Beefy Boxes and Bandwidth Generously Provided by pair Networks
Think about Loose Coupling
 
PerlMonks  

Multithreading leading to Out of Memory error

by joemaniaci (Sexton)
on Jun 07, 2013 at 15:58 UTC ( #1037694=perlquestion: print w/ replies, xml ) Need Help??
joemaniaci has asked for the wisdom of the Perl Monks concerning the following question:

So I have a new multithreading implementation that should be smooth running and for the most part it is. It wasn't until I tried evaluating 231 Gb of files that I started getting "Out of Memory!" errors and having the program die. I have been over everything three times now and still cannot figure it out. So here is what I have...

use threads('yield','stack_size' => 64*4096, 'exit' => 'threads_only', + 'stringify'); use Thread::Queue; use various others(File::..., DBI.... my @FoundFiles = subroutine to get all of the applicable files(and the +ir directories). my $Threads = 8; my $workq = Thread::Queue->new(); $workq->enqueue(@FoundFiles); $workq->enqueue(undef) for (1..$Threads); threads->create('executeall') for (1..$Threads); sub executeall { while(my $i = $workq->dequeue()) { last if $i eq undef; if($i =~ /filetypea/) { parseitthisway($i); } if($i =~ /filetypeb/) { parseitanotherway($i); } .... .... } threads->detach(); }

Now in my googling I have come across several references talking about perl threads maybe holding on to excess data over time. As you can tell, the only real global piece of data I am using is the queue. Therefore, all the real data is being built up in the individual parse subroutines, meaning the perl garbage cleanup should be taking care of that once the subroutine returns. Unless it's bugged or something. The only thing I can think of is destroying and recreating my threads every 200-300 file iterations.

FINAL SOLUTION

EDIT: I don't know if it is a bug in Perl or what, but essentially the purpose of the array was to store certain data, and then get quantities of repeated elements. I changed the array to a hash and changed...

push(@array, $data);

into

++{%newHotness{$data};

Then I got the quanties I wanted later on down the road...

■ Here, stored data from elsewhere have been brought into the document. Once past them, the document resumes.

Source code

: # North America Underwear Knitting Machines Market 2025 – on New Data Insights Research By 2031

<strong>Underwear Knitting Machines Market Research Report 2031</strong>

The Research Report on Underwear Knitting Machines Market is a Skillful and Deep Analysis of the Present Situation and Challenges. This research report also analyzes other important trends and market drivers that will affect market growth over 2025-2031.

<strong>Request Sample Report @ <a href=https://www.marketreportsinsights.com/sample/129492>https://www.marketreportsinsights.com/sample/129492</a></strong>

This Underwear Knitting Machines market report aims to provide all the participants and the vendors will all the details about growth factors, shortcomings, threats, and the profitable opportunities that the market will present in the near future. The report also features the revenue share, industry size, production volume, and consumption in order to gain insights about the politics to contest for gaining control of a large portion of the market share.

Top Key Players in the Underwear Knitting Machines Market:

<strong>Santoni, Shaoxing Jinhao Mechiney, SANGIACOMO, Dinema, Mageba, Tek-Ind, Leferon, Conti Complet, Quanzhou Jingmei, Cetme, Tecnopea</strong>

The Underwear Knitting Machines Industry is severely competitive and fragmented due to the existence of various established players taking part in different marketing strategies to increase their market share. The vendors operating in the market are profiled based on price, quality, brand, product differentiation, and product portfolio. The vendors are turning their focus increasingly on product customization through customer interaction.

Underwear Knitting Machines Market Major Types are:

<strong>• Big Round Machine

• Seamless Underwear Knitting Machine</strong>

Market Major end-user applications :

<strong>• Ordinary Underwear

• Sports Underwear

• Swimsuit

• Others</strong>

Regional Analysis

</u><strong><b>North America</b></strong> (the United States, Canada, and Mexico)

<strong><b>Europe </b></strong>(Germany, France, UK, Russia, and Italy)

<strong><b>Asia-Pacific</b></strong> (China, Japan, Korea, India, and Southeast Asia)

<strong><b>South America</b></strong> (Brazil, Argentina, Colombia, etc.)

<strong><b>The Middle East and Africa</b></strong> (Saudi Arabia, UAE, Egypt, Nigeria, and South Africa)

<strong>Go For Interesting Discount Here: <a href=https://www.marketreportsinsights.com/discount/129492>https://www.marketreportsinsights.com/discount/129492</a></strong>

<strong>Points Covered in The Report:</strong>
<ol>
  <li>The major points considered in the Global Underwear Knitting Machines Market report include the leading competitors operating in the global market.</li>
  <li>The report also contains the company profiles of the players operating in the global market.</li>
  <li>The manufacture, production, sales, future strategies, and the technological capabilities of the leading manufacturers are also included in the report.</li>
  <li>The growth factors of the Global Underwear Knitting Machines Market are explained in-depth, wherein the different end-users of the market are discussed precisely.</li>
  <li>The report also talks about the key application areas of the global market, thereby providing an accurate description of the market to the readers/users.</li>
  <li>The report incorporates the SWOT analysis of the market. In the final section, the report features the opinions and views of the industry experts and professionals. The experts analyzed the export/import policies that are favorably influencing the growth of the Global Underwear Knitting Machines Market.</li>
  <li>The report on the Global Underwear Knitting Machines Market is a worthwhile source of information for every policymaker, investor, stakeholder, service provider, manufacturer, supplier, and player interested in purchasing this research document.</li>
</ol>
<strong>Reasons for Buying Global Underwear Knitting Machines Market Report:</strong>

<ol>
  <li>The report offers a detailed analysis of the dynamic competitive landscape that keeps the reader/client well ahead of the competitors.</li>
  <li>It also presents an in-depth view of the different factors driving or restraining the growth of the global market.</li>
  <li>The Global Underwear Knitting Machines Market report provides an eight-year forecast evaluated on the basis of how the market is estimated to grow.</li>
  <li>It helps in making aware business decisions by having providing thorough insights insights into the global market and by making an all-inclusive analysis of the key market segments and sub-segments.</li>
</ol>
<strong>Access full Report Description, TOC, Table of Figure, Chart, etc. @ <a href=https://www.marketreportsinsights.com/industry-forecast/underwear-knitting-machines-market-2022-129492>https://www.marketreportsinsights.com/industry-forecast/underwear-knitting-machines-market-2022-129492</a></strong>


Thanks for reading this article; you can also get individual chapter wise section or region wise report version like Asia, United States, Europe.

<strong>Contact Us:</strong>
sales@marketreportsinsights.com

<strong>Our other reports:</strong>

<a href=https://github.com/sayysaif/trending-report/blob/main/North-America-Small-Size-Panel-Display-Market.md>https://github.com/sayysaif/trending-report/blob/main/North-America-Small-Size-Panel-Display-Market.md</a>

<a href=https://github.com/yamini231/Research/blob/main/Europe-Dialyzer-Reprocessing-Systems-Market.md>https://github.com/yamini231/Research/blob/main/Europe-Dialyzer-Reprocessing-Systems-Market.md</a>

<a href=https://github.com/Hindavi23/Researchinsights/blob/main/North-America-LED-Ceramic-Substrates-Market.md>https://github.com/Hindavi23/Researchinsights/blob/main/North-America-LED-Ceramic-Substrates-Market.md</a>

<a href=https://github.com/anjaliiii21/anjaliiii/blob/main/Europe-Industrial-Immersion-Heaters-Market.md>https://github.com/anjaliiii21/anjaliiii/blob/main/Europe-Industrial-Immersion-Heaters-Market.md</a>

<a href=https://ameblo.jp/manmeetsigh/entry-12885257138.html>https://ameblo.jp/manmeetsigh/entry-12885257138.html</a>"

while(my ($k, $v) = each(%newHotness)) { ...check that I have the expected $v per $k }

Unless perl has some maximum array limit, and unless there was some sort of overflow issue, I have no idea why the original implementation had such a bad memory leak. Either way the memory leak is gone.

So I went back out of curiosity and looked at that array, essentially commented out the new code and uncommented the old implementation and looked at the sizes of the arrays. At one point the array held over 500,000 items, so I don't know if that is a lot or a little. Either way, some googling has led me to the fact that perl doesn't care so long as the system has the memory to store it. Now my machine has 16 gigs and never even came close to being fully utilized. I am assuming the operating system placed some limit on the perl.exe itself. Either way it doesn't matter because it wouldn't be an issue if the array was properly reclaimed. I did it by the book...

@array = (); undef @array;

...which had zero effect. So my theory stands that there may be an overflow somehow and so when the functions return and garbage collection is performed, it is missing the memory that was overflowed. FYI, I have perl v5.12.3 compiled for multi-thread. I am going to try to test my theory and I guess depending on the results, it may get a new question.

Final edit

So after doing some research into perl memory management I see what's going on. So...

@array = (); undef @array;

...doesn't do what I thought it does. It simple clears out all the C pointers and structure, but not the memory. Perl by default holds onto that memory, the idea being that the developers of perl had speed as a greater priority than memory utilization. So it holds onto that memory for future use, in hopes that it'll save time to reuse it, instead of having to request memory from the system. You can compile perl to use your operating systems malloc() implementation, but then you lose your ability to move your application across systems.

I think in single threads, I was fine because each consecutive file reused the memory allocated the first time around. Once I multithreaded it, issues arose because I might have had multiple threads parsing the file in question, at which point I needed memory allocated for 2,3,4 or more files, or more precisely, the array in question.

Comment on Multithreading leading to Out of Memory error
Select or Download Code
Re: Multithreading leading to Out of Memory error
by BrowserUk (Pope) on Jun 07, 2013 at 16:35 UTC

    There is simply not enough information here to judge whether you've encountered one of the (increasingly rare) thread memory leaks, or if your ParseXXX() routines are just badly coded. Any conclusions or recommendations based on the scant information you've posted will be premature; and likely wrong.

    If you want real answers and solutions; post the real code.

    How many files does that 231GB dataset contain?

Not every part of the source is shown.